Na mesma pesquisa, os dados revelam que os locais de resgate têm crescimento econômico intenso, com oferta de trabalho com menores salários e pouca ou nenhuma qualificação profissional. 

O que os dados dizem sobre políticas públicas

O Radar SIT, ferramenta da Secretaria de Inspeção do Trabalho do MTE que fornece informações e estatísticas sobre trabalho análogo à escravidão no Brasil, evidencia que, em 2017, houve uma redução drástica no número de trabalhadores encontrados e resgatados (648 e 640, respectivamente). 

Naquele ano, houve uma série de mudanças nas leis relacionadas ao trabalho, sobretudo a terceirização (Lei 13.429/2017) e a chamada reforma trabalhista (Lei 13.467/17), ambas aprovadas durante o governo Michel Temer, que chegou a tentar alterar, por meio de portaria do MTE, o conceito de trabalho escravo, exigindo para sua caracterização, entre outras coisas, a restrição do direito de ir e vir.

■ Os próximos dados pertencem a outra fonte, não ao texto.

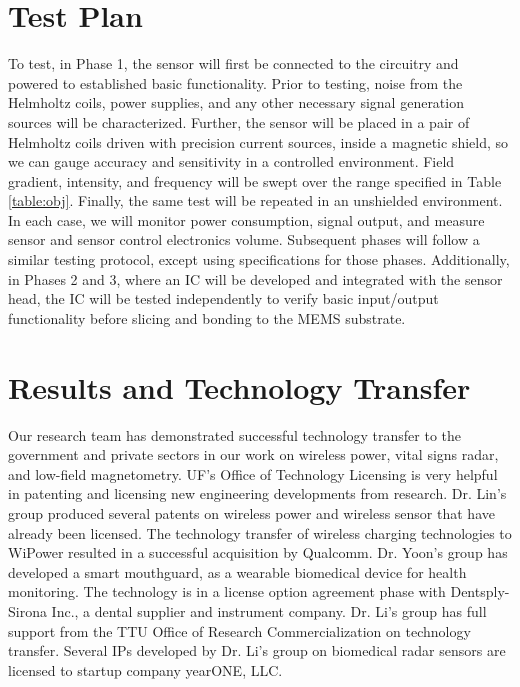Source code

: \section{Test Plan}\label{sec:test}

To test, in Phase 1, the sensor will first be connected to the circuitry and powered to established basic functionality.  Prior to testing, noise from the Helmholtz coils, power supplies, and any other necessary signal generation sources will be characterized. Further, the sensor will be placed in a pair of Helmholtz coils driven with precision current sources, inside a magnetic shield, so we can gauge accuracy and sensitivity in a controlled environment. Field gradient, intensity, and frequency will be swept over the range specified in Table \ref{table:obj}. Finally, the same test will be repeated in an unshielded environment. In each case, we will monitor power consumption, signal output, and measure sensor and sensor control electronics volume. Subsequent phases will follow a similar testing protocol, except using specifications for those phases. Additionally, in Phases 2 and 3, where an IC will be developed and integrated with the sensor head, the IC will be tested independently to verify basic input/output functionality before slicing and bonding to the MEMS substrate.

\section{Results and Technology Transfer}

Our research team has demonstrated successful technology transfer to the government and private sectors in our work on wireless power, vital signs radar, and low-field magnetometry. UF's Office of Technology Licensing is very helpful in patenting and licensing new engineering developments from research. Dr. Lin's group produced several patents on wireless power and wireless sensor that have already been licensed. The technology transfer of wireless charging technologies to WiPower resulted in a successful acquisition by Qualcomm. Dr. Yoon's group has developed a smart mouthguard, as a wearable biomedical device for health monitoring. The technology is in a license option agreement phase with Dentsply-Sirona Inc., a dental supplier and instrument company. Dr. Li's group has full support from the TTU Office of Research Commercialization on technology transfer. Several IPs developed by Dr. Li's group on biomedical radar sensors are licensed to startup company yearONE, LLC.

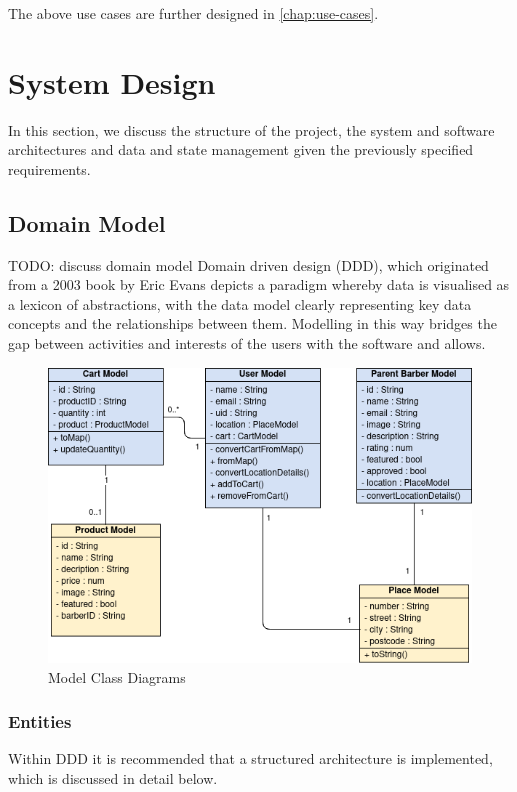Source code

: \documentclass[12pt]{article}
\begin{document}
	The above use cases are further designed in \autoref{chap:use-cases}.

	
	\section{System Design}
	In this section, we discuss the structure of the project, the system and software architectures and data and state management given the previously specified requirements. 
	
	\subsection{Domain Model}
	TODO: discuss domain model
	Domain driven design (DDD), which originated from a 2003 book by Eric Evans \cite{evansDomainDrivenDesignTackling2003} depicts a paradigm whereby data is visualised as a lexicon of abstractions, with the data model clearly representing key data concepts and the relationships between them. Modelling in this way bridges the gap between activities and interests of the users with the software and allows.
	
	
	\begin{figure}[H]
		\centering
		\includegraphics[scale=0.7]{images/model-class-diagrams.png}
		\caption{Model Class Diagrams}
		\label{fig:model-class-diagrams}
	\end{figure}
	
	\subsubsection{Entities}
	
	Within DDD it is recommended that a structured architecture is implemented, which is discussed in detail below.
	
\end{document}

A ministra Rosa Weber, do Supremo Tribunal Federal (STF), no entanto, considerou que o texto violava a Constituição e acordos internacionais de que o Brasil faz parte e suspendeu o ato normativo.

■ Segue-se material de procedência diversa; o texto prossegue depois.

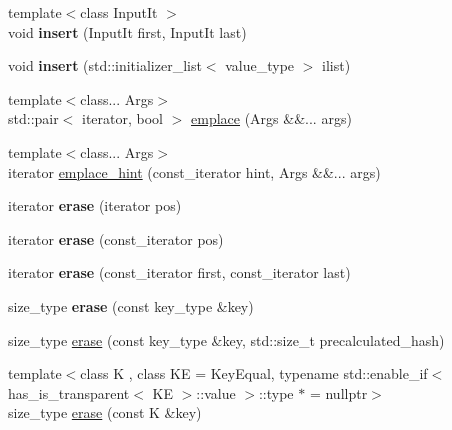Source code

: \begin{DoxyCompactItemize}
\mbox{\label{classtsl_1_1robin__set_ae7db741c23f1f3e1ee50ea22115216c5}} 
{\footnotesize template$<$class Input\+It $>$ }\\void {\bfseries insert} (Input\+It first, Input\+It last)
\item 
\mbox{\label{classtsl_1_1robin__set_ad3606f2531057986a11227dffda103cf}} 
void {\bfseries insert} (std\+::initializer\+\_\+list$<$ value\+\_\+type $>$ ilist)
\item 
{\footnotesize template$<$class... Args$>$ }\\std\+::pair$<$ iterator, bool $>$ \mbox{\hyperlink{classtsl_1_1robin__set_a350aac536c0c747908707788035f2d92}{emplace}} (Args \&\&... args)
\item 
{\footnotesize template$<$class... Args$>$ }\\iterator \mbox{\hyperlink{classtsl_1_1robin__set_abc4f08f83e5d7793a1fc9360575788cf}{emplace\+\_\+hint}} (const\+\_\+iterator hint, Args \&\&... args)
\item 
\mbox{\label{classtsl_1_1robin__set_a13526fc19edf624c6d347f8375b4af5c}} 
iterator {\bfseries erase} (iterator pos)
\item 
\mbox{\label{classtsl_1_1robin__set_a92ea2d1690af39eaea093d166a654a82}} 
iterator {\bfseries erase} (const\+\_\+iterator pos)
\item 
\mbox{\label{classtsl_1_1robin__set_a2a32f993c7dc282585836ac88aa479c2}} 
iterator {\bfseries erase} (const\+\_\+iterator first, const\+\_\+iterator last)
\item 
\mbox{\label{classtsl_1_1robin__set_a662db65973b6628b59130592c38187d4}} 
size\+\_\+type {\bfseries erase} (const key\+\_\+type \&key)
\item 
size\+\_\+type \mbox{\hyperlink{classtsl_1_1robin__set_a4d81adc873ab3959505e93a462b541c9}{erase}} (const key\+\_\+type \&key, std\+::size\+\_\+t precalculated\+\_\+hash)
\item 
{\footnotesize template$<$class K , class KE  = Key\+Equal, typename std\+::enable\+\_\+if$<$ has\+\_\+is\+\_\+transparent$<$ K\+E $>$\+::value $>$\+::type $\ast$  = nullptr$>$ }\\size\+\_\+type \mbox{\hyperlink{classtsl_1_1robin__set_a73ab9452fa9af3e897603dcb8df86648}{erase}} (const K \&key)

\end{DoxyCompactItemize}
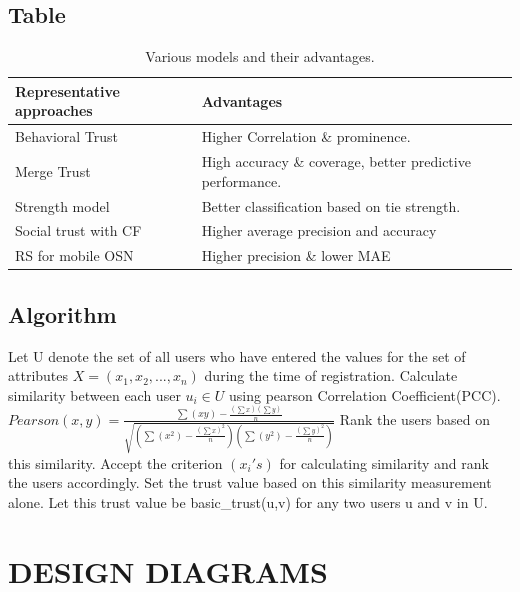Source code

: \documentclass[12pt,a4paper]{report}
\begin{document}
\section{Table}
\begin{table}[h!]
\centering
\caption{Various models and their advantages.}
\label{my-label}
\begin{tabular}{||l|l||}
\hline
\textbf{ Representative approaches }& \textbf{Advantages }   \\
 \hline \hline
 Behavioral Trust   &   Higher Correlation \& prominence.   \\
 \hline
 Merge Trust &   High accuracy \& coverage, better predictive performance.   \\
\hline
  Strength model &  Better classification based on tie strength.  \\
  \hline
  Social trust with CF & Higher average precision and accuracy\\
\hline  
  RS for mobile OSN & Higher precision \& lower MAE\\
  \hline
\end{tabular}
\end{table}

\section{Algorithm}

\begin{algorithm}
\caption{Initializing users}\label{euclid}
\begin{algorithmic}[1]
\State Let U denote the set of all users who have entered the values for the set of attributes $X=(x_1,x_2,...,x_n)$ during the time of registration.
\State Calculate similarity between each user $u_i \in U$ using pearson Correlation Coefficient(PCC).
$Pearson (x,y) = \frac{\sum {(xy)} − \frac{(\sum{x})(\sum{y})}{n}}  {\sqrt{(\sum{({x}^{2})} - \frac{{(\sum{x})}^{2}}{n}) (\sum {({y}^{2})} - \frac{{(\sum{y})}^{2}}{n})}} $
\State Rank the users based on this similarity.
\State Accept the criterion $(x_i's)$ for calculating similarity and rank the users accordingly.
\State Set the trust value based on this similarity measurement alone. Let this trust value be
basic\_trust(u,v) for any two users u and v in U.

\EndProcedure
\end{algorithmic}
\end{algorithm}


\chapter{DESIGN DIAGRAMS}
\thispagestyle{fancy}
\onehalfspacing
\end{document}
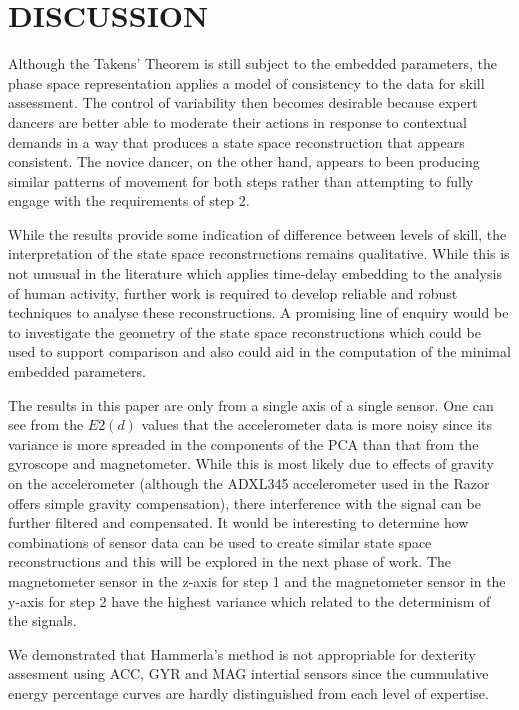 \documentclass{sigchi}
\begin{document}
\section{DISCUSSION}
Although the Takens' Theorem is still subject to the embedded parameters, 
the phase space representation applies a model of consistency to the data for skill assessment. 
The control of variability then becomes desirable because expert dancers are better able to moderate 
their actions in response to contextual demands in a way that produces a state space reconstruction 
that appears consistent.  The novice dancer, on the other hand, appears to been producing similar 
patterns of movement for both steps rather than attempting to fully engage with the requirements of step 2.  

While the results provide some indication of difference between levels of skill, the interpretation of 
the state space reconstructions remains qualitative.  While this is not unusual in the literature
which applies time-delay embedding to the analysis of human activity, further work is required to develop 
reliable and robust techniques to analyse these reconstructions.  
A promising line of enquiry would be to investigate the geometry of the state space reconstructions
which could be used to support comparison \cite{Sama2013} and also could aid in the computation of the minimal 
embedded parameters. 
 
The results in this paper are only from a single axis of a single sensor. 
One can see from the $E2(d)$ values that the accelerometer data is more noisy since its variance is 
more spreaded in the components of the PCA than that from the gyroscope and magnetometer.  
While this is most likely due to effects of gravity on the accelerometer 
(although the ADXL345 accelerometer used in the Razor offers simple gravity compensation), 
there interference with the signal can be further filtered and compensated.  
It would be interesting to determine how combinations of sensor data can be used to create similar 
state space reconstructions and this will be explored in the next phase of work. 
The magnetometer sensor in the z-axis for step 1 and the magnetometer sensor in the y-axis for step 2
have the highest variance which related to the determinism of the signals.

We demonstrated that Hammerla's method is not appropriable for dexterity assesment using ACC, GYR and MAG intertial sensors since the cummulative energy percentage curves are hardly distinguished
from each level of expertise.
\end{document}
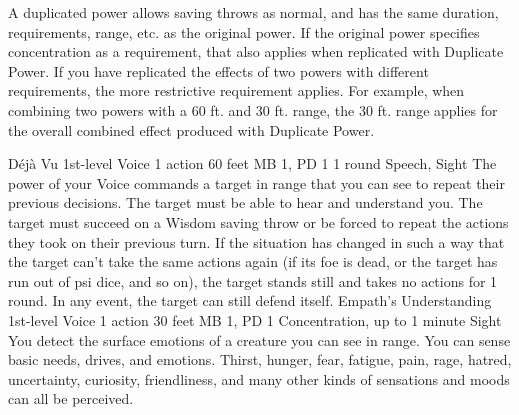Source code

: A duplicated power allows saving throws as normal, and has the same
duration, requirements, range, etc. as the original power.
If the original power specifies concentration as a requirement,
that also applies when replicated with Duplicate Power.
If you have replicated the effects of two powers with different requirements,
the more restrictive requirement applies.
For example, when combining two powers with a 60 ft. and 30 ft. range,
the 30 ft. range applies for the overall combined effect produced with Duplicate Power. 

\DndPowerHeader%
    {Déjà Vu\label{pwr:déjà-vu}}
    {1st-level Voice}
    {1 action}
    {60 feet}
    {MB 1, PD 1}
    {1 round}
    {Speech, Sight}
The power of your Voice commands a target
in range that you can see to repeat their previous decisions.
The target must be able to hear and understand you.
The target must succeed on a Wisdom saving throw or be forced
to repeat the actions they took on their previous turn. If
the situation has changed in such a way that the target can't
take the same actions again (if its foe is dead, or the target
has run out of psi dice, and so on), the target stands still
and takes no actions for 1 round. In any event, the target
can still defend itself.
\DndPowerHeader%
    {Empath's Understanding\label{pwr:empaths-understanding}}
    {1st-level Voice}
    {1 action}
    {30 feet}
    {MB 1, PD 1}
    {Concentration, up to 1 minute}
    {Sight}
You detect the surface emotions of a creature
you can see in range. You can sense basic needs, drives, and
emotions. Thirst, hunger, fear, fatigue, pain, rage, hatred,
uncertainty, curiosity, friendliness, and many other kinds
of sensations and moods can all be perceived.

Natália Suzuki, coordenadora do programa “Escravo, nem pensar!”, de prevenção ao trabalho análogo à escravidão, afirma que desde o final de 2015 e em 2016 já não havia uma priorização do combate ao trabalho escravo por parte do Estado. “Ao final de 2016 e começo de 2017, há também uma restrição no orçamento para condução de inspeções de trabalho. Veio de um cenário político desfavorável desde 2014 e que culmina em 2017″, declarou ela em entrevista à Fórum.

Como são realizadas as operações

As operações de resgate são realizadas conjuntamente pelo Ministério do Trabalho e Emprego, Ministério Público Federal, Ministério Público do Trabalho, Polícia Rodoviária Federal, Polícia Federal, Defensoria Pública da União e outras entidades. 

Após receberem a denúncia, os agentes dos diversos órgãos vão ao local confirmar a existência de trabalho análogo à escravidão, coletar provas e prestar os atendimentos iniciais às vítimas, emitindo documentos necessários, providenciando o atendimento emergencial de saúde e direcionando os trabalhadores a abrigos.

Segundo a Polícia Federal, “além do resgate, a ação conjunta tem como objetivo a verificação do cumprimento das regras de proteção ao trabalho, a coleta de provas para garantir a responsabilização criminal daqueles que lucram com a exploração e a reparação dos danos individuais e coletivos”.

Como denunciar

A legislação brasileira, no art. 149 do Código Penal, prevê que a redução de um ser humano à condição análoga à de escravo é caracterizada “pela submissão de alguém a trabalhos forçados ou a jornada exaustiva, quer sujeitando-o a condições degradantes de trabalho, quer restringindo, por qualquer meio, sua locomoção em razão de dívida contraída com o empregador ou preposto”.

É possível denunciar casos ou suspeitas de trabalho escravo pelo site do Ministério Público do Trabalho ou ligar para o Atendimento ao Cidadão do seu município. O portal do governo federal também recebe denúncias, de forma remota e sigilosa, no Sistema Ipê. Há ainda o Disque 100, canal de denúncias de violação dos direitos humanos, e o Disque 158, da Ouvidoria do Ministério do Trabalho e Emprego.